I don’t much fancy the chances of a Lichdom. Liches never die – that’s their thing. Without death, there’s no need for crypts. And without crypts, where do the liches go to catch up on the books they missed during their lifetime?
There’s your next BioShock, Ken: a utopian undead world predestined for collapse.
Lichdom isn’t about that – not really. It’s a first-person, single player CryEngine RPG from an independent Atlantan studio who’ve got AMD’s attention. And driving that slightly unnerving promise in the headline is a stated focus on that most nebulous of concepts: immersion.
“Our mantra is ‘you will feel everything,’ which means that our approach to designing games is focused on immersing the player completely in the game,” writes Michael McMain, CEO of developers Xaviant. “When gamers play our games, we want them to forget about things like controllers and keyboards. With Lichdom, we’ve achieved just that.”
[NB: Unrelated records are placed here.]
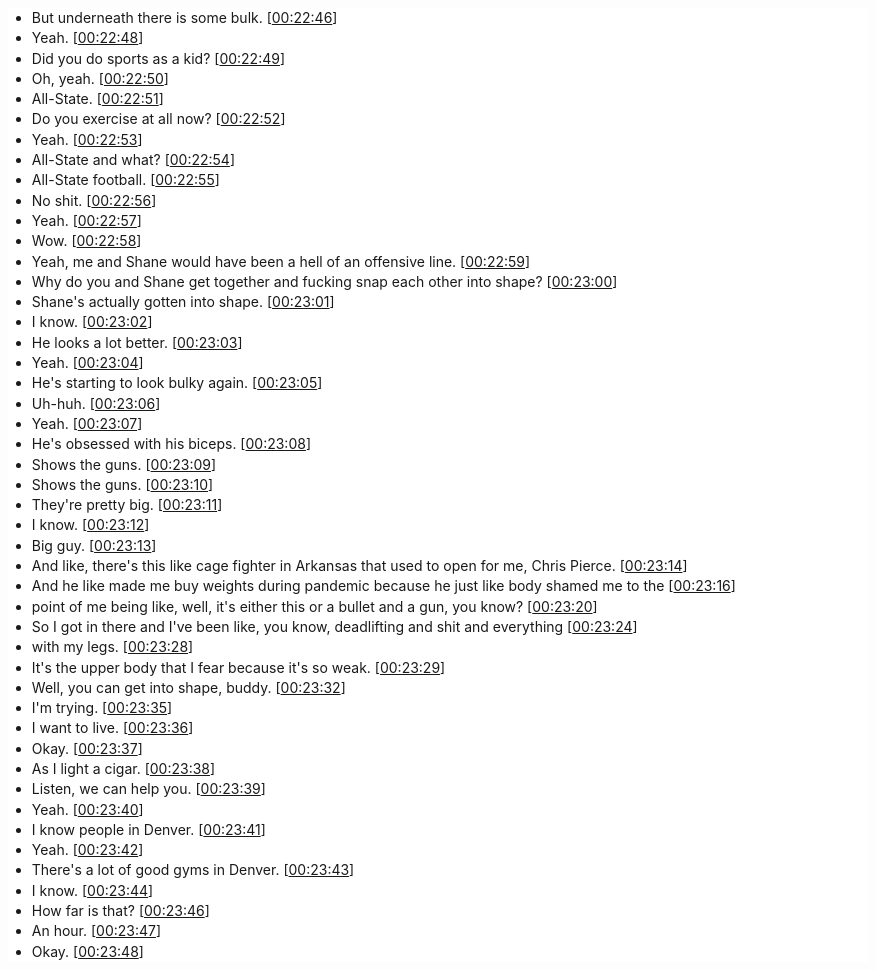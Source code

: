 *  But underneath there is some bulk. [[00:22:46](https://www.youtube.com/watch?v=fFKVYl9vj6s&t=1366.8400000000001s)]
*  Yeah. [[00:22:48](https://www.youtube.com/watch?v=fFKVYl9vj6s&t=1368.1200000000001s)]
*  Did you do sports as a kid? [[00:22:49](https://www.youtube.com/watch?v=fFKVYl9vj6s&t=1369.1200000000001s)]
*  Oh, yeah. [[00:22:50](https://www.youtube.com/watch?v=fFKVYl9vj6s&t=1370.36s)]
*  All-State. [[00:22:51](https://www.youtube.com/watch?v=fFKVYl9vj6s&t=1371.36s)]
*  Do you exercise at all now? [[00:22:52](https://www.youtube.com/watch?v=fFKVYl9vj6s&t=1372.36s)]
*  Yeah. [[00:22:53](https://www.youtube.com/watch?v=fFKVYl9vj6s&t=1373.36s)]
*  All-State and what? [[00:22:54](https://www.youtube.com/watch?v=fFKVYl9vj6s&t=1374.36s)]
*  All-State football. [[00:22:55](https://www.youtube.com/watch?v=fFKVYl9vj6s&t=1375.36s)]
*  No shit. [[00:22:56](https://www.youtube.com/watch?v=fFKVYl9vj6s&t=1376.36s)]
*  Yeah. [[00:22:57](https://www.youtube.com/watch?v=fFKVYl9vj6s&t=1377.36s)]
*  Wow. [[00:22:58](https://www.youtube.com/watch?v=fFKVYl9vj6s&t=1378.36s)]
*  Yeah, me and Shane would have been a hell of an offensive line. [[00:22:59](https://www.youtube.com/watch?v=fFKVYl9vj6s&t=1379.36s)]
*  Why do you and Shane get together and fucking snap each other into shape? [[00:23:00](https://www.youtube.com/watch?v=fFKVYl9vj6s&t=1380.36s)]
*  Shane's actually gotten into shape. [[00:23:01](https://www.youtube.com/watch?v=fFKVYl9vj6s&t=1381.36s)]
*  I know. [[00:23:02](https://www.youtube.com/watch?v=fFKVYl9vj6s&t=1382.36s)]
*  He looks a lot better. [[00:23:03](https://www.youtube.com/watch?v=fFKVYl9vj6s&t=1383.36s)]
*  Yeah. [[00:23:04](https://www.youtube.com/watch?v=fFKVYl9vj6s&t=1384.36s)]
*  He's starting to look bulky again. [[00:23:05](https://www.youtube.com/watch?v=fFKVYl9vj6s&t=1385.36s)]
*  Uh-huh. [[00:23:06](https://www.youtube.com/watch?v=fFKVYl9vj6s&t=1386.36s)]
*  Yeah. [[00:23:07](https://www.youtube.com/watch?v=fFKVYl9vj6s&t=1387.36s)]
*  He's obsessed with his biceps. [[00:23:08](https://www.youtube.com/watch?v=fFKVYl9vj6s&t=1388.36s)]
*  Shows the guns. [[00:23:09](https://www.youtube.com/watch?v=fFKVYl9vj6s&t=1389.36s)]
*  Shows the guns. [[00:23:10](https://www.youtube.com/watch?v=fFKVYl9vj6s&t=1390.36s)]
*  They're pretty big. [[00:23:11](https://www.youtube.com/watch?v=fFKVYl9vj6s&t=1391.36s)]
*  I know. [[00:23:12](https://www.youtube.com/watch?v=fFKVYl9vj6s&t=1392.36s)]
*  Big guy. [[00:23:13](https://www.youtube.com/watch?v=fFKVYl9vj6s&t=1393.36s)]
*  And like, there's this like cage fighter in Arkansas that used to open for me, Chris Pierce. [[00:23:14](https://www.youtube.com/watch?v=fFKVYl9vj6s&t=1394.36s)]
*  And he like made me buy weights during pandemic because he just like body shamed me to the [[00:23:16](https://www.youtube.com/watch?v=fFKVYl9vj6s&t=1396.0s)]
*  point of me being like, well, it's either this or a bullet and a gun, you know? [[00:23:20](https://www.youtube.com/watch?v=fFKVYl9vj6s&t=1400.6399999999999s)]
*  So I got in there and I've been like, you know, deadlifting and shit and everything [[00:23:24](https://www.youtube.com/watch?v=fFKVYl9vj6s&t=1404.6s)]
*  with my legs. [[00:23:28](https://www.youtube.com/watch?v=fFKVYl9vj6s&t=1408.9199999999998s)]
*  It's the upper body that I fear because it's so weak. [[00:23:29](https://www.youtube.com/watch?v=fFKVYl9vj6s&t=1409.9199999999998s)]
*  Well, you can get into shape, buddy. [[00:23:32](https://www.youtube.com/watch?v=fFKVYl9vj6s&t=1412.3999999999999s)]
*  I'm trying. [[00:23:35](https://www.youtube.com/watch?v=fFKVYl9vj6s&t=1415.3999999999999s)]
*  I want to live. [[00:23:36](https://www.youtube.com/watch?v=fFKVYl9vj6s&t=1416.3999999999999s)]
*  Okay. [[00:23:37](https://www.youtube.com/watch?v=fFKVYl9vj6s&t=1417.3999999999999s)]
*  As I light a cigar. [[00:23:38](https://www.youtube.com/watch?v=fFKVYl9vj6s&t=1418.3999999999999s)]
*  Listen, we can help you. [[00:23:39](https://www.youtube.com/watch?v=fFKVYl9vj6s&t=1419.3999999999999s)]
*  Yeah. [[00:23:40](https://www.youtube.com/watch?v=fFKVYl9vj6s&t=1420.3999999999999s)]
*  I know people in Denver. [[00:23:41](https://www.youtube.com/watch?v=fFKVYl9vj6s&t=1421.3999999999999s)]
*  Yeah. [[00:23:42](https://www.youtube.com/watch?v=fFKVYl9vj6s&t=1422.3999999999999s)]
*  There's a lot of good gyms in Denver. [[00:23:43](https://www.youtube.com/watch?v=fFKVYl9vj6s&t=1423.3999999999999s)]
*  I know. [[00:23:44](https://www.youtube.com/watch?v=fFKVYl9vj6s&t=1424.3999999999999s)]
*  How far is that? [[00:23:46](https://www.youtube.com/watch?v=fFKVYl9vj6s&t=1426.24s)]
*  An hour. [[00:23:47](https://www.youtube.com/watch?v=fFKVYl9vj6s&t=1427.24s)]
*  Okay. [[00:23:48](https://www.youtube.com/watch?v=fFKVYl9vj6s&t=1428.24s)]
Heading up McMain’s team is design director Tim Lindsey, whose work you’ll remember in Oblivion’s titular Planes. Now, now – I know the pleasing symmetry to their design was spoiled for some by repetition. So perhaps it’d be better to note Lindsey’s contribution to CCP’s unseen World of Darkness MMO and a few Eve Online expansions as level design director.
His heart is clearly very much still with Bethesda, though. The perspective will already have you thinking Skyrim, and neither the combat nor the locales will do a thing to change that. Here’s the video that AMD chose to showcase their new tech with in Hawaii last night:
There’s no open world here, but Xaviant are confident you’ll see beyond that:
“The system driving combat and magic is designed from the ground up to deliver an emergent spell-casting experience in worlds tailored to allow for experimentation and re-playability,” they elaborate. “The player is trained in the use of these systems through quests tailored to feel seamless with the environment.
“Hundreds of encounters with the corruption of this world encourage a player to build and test their magic creations. Each new region challenges the player with visceral combat and rewards them with magics of increasingly varied effect. With skill and creativity these abilities can be combined to create organic synergies that unleash far more devastating destruction.”
Gosh. Lichdom is due next summer. Do you think you’ll be ready to encounter the corruption of its world by then?